In apartment No. 1 of the Crescent Apartments in Atlanta, Mitchell moved in with her second husband, John Robert Marsh, who was best man at her first wedding, to Berrien Kinnard Upshaw. Here she worked on chapters of a novel that became one of the legendary works of literature in the southern United States.

Mitchell began writing the book in 1926 while she was recovering from injuries sustained in an automobile accident. However, instead of publishing her work as quickly as possible, she tucked each chapter into separate envelopes and hid them around the house.

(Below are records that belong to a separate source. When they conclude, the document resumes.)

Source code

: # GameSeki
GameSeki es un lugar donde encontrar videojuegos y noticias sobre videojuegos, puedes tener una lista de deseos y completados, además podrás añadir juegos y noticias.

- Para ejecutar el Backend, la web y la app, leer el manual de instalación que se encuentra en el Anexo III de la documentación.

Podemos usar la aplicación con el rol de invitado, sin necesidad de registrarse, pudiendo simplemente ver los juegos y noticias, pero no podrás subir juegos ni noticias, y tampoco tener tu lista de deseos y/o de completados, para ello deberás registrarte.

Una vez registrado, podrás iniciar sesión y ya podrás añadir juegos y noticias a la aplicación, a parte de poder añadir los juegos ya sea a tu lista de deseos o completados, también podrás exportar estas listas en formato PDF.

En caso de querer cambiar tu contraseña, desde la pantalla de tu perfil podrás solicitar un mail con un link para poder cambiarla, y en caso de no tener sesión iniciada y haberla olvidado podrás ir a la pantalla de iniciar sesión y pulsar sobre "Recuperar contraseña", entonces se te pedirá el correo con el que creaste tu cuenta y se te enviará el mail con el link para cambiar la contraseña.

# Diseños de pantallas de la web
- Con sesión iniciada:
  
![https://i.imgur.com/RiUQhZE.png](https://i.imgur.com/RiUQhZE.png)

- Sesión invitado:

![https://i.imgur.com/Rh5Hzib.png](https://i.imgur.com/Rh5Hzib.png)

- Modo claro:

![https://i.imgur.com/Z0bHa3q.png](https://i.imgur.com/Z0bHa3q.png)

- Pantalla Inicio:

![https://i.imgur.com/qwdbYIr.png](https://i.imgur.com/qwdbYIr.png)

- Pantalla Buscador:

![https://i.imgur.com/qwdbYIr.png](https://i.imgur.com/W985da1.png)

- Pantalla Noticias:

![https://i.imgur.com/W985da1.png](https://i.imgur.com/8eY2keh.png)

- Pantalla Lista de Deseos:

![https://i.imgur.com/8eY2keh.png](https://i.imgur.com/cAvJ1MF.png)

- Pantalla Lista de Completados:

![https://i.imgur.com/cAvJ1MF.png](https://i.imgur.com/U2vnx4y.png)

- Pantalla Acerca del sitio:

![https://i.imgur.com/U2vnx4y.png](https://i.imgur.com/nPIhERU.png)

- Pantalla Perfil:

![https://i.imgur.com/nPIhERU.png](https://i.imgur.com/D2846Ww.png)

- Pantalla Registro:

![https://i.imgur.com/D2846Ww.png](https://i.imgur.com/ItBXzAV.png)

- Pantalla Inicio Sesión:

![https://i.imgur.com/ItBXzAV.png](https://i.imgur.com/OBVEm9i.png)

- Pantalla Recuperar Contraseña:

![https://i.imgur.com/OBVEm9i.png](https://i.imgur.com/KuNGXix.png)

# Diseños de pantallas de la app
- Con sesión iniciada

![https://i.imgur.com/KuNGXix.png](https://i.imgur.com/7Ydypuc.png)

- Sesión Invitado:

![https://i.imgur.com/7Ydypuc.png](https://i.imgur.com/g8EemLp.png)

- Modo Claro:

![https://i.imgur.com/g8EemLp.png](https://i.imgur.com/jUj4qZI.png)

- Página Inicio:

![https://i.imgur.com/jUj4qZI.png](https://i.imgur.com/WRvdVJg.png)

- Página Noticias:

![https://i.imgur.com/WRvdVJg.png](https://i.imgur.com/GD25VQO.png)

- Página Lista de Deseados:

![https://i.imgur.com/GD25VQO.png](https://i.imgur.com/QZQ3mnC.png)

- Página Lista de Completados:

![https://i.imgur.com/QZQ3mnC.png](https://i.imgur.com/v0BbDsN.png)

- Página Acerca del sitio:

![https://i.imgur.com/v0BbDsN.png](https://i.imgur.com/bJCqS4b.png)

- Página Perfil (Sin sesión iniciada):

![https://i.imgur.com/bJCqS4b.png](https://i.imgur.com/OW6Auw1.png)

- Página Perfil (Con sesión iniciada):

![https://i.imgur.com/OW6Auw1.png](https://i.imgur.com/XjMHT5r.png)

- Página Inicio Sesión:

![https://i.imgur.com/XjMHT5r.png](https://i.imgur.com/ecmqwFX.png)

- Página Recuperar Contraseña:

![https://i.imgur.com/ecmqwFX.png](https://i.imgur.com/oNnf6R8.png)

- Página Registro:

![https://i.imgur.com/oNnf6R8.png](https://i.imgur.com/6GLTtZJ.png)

The resulting novel, Gone with the Wind, is still read and studied today, mostly because of its idealized description of the pre-war South, as well as its complicated protagonist Scarlett O’Hara, who may have been the first fully developed female character in American literature.

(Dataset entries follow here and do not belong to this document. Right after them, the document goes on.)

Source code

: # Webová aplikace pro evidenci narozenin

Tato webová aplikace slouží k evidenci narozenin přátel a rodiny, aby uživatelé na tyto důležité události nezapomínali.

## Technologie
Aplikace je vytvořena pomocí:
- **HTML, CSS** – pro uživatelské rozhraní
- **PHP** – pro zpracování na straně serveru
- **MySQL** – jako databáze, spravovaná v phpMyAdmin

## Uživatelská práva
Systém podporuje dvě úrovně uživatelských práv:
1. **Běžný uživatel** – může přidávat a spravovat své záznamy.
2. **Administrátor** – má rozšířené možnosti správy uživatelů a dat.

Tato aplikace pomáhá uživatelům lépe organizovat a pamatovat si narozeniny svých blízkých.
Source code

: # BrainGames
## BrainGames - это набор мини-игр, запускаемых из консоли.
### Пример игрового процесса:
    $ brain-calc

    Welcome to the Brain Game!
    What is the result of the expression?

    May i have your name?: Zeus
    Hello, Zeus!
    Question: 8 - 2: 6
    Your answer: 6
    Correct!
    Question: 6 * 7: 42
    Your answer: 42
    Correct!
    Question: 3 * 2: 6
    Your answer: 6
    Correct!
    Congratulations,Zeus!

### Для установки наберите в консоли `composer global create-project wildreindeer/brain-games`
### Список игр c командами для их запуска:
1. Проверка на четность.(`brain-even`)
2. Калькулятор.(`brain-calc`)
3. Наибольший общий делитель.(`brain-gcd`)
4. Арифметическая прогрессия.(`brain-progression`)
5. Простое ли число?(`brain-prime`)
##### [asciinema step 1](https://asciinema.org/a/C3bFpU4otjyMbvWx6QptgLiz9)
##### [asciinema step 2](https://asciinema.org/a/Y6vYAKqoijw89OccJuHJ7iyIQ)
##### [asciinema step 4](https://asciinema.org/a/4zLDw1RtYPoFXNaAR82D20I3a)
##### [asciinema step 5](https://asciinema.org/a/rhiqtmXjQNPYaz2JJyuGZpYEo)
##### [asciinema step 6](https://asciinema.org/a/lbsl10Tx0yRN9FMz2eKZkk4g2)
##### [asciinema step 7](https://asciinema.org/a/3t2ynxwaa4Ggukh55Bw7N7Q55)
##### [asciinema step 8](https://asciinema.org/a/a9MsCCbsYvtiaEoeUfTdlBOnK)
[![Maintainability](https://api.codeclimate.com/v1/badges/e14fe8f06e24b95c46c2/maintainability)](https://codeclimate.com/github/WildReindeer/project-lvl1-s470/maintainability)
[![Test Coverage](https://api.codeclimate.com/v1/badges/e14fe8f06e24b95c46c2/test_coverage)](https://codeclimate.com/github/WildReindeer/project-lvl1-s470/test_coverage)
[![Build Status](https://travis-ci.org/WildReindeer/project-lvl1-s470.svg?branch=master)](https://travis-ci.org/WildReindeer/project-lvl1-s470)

Visitors to Margaret Mitchell’s home can see her Underwood typewriter among exhibits dedicated to the book and movie Gone with the Wind, and wander through the writer’s home, recreated as it probably was when she lived there (but complete with hints of her interest in erotica).

When you take this tour of Margaret Mitchell’s apartment and the areas that influenced her life, you will be able to explore the complex issues Gone with the Wind raised.

During the tour, you see both sides of the coin – the popularity and criticism of the book.

This tour will help you understand the difference between historical fiction and historical fact.